Records provided:

◇ ◇ ◇ ◇

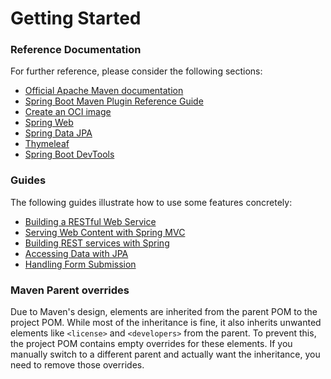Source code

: # Getting Started

### Reference Documentation
For further reference, please consider the following sections:

* [Official Apache Maven documentation](https://maven.apache.org/guides/index.html)
* [Spring Boot Maven Plugin Reference Guide](https://docs.spring.io/spring-boot/3.5.7-SNAPSHOT/maven-plugin)
* [Create an OCI image](https://docs.spring.io/spring-boot/3.5.7-SNAPSHOT/maven-plugin/build-image.html)
* [Spring Web](https://docs.spring.io/spring-boot/3.5.7-SNAPSHOT/reference/web/servlet.html)
* [Spring Data JPA](https://docs.spring.io/spring-boot/3.5.7-SNAPSHOT/reference/data/sql.html#data.sql.jpa-and-spring-data)
* [Thymeleaf](https://docs.spring.io/spring-boot/3.5.7-SNAPSHOT/reference/web/servlet.html#web.servlet.spring-mvc.template-engines)
* [Spring Boot DevTools](https://docs.spring.io/spring-boot/3.5.7-SNAPSHOT/reference/using/devtools.html)

### Guides
The following guides illustrate how to use some features concretely:

* [Building a RESTful Web Service](https://spring.io/guides/gs/rest-service/)
* [Serving Web Content with Spring MVC](https://spring.io/guides/gs/serving-web-content/)
* [Building REST services with Spring](https://spring.io/guides/tutorials/rest/)
* [Accessing Data with JPA](https://spring.io/guides/gs/accessing-data-jpa/)
* [Handling Form Submission](https://spring.io/guides/gs/handling-form-submission/)

### Maven Parent overrides

Due to Maven's design, elements are inherited from the parent POM to the project POM.
While most of the inheritance is fine, it also inherits unwanted elements like `<license>` and `<developers>` from the parent.
To prevent this, the project POM contains empty overrides for these elements.
If you manually switch to a different parent and actually want the inheritance, you need to remove those overrides.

◇ ◇ ◇ ◇

Search the data for the string "following" and copy out every line where it is found.

For further reference, please consider the following sections:
The following guides illustrate how to use some features concretely:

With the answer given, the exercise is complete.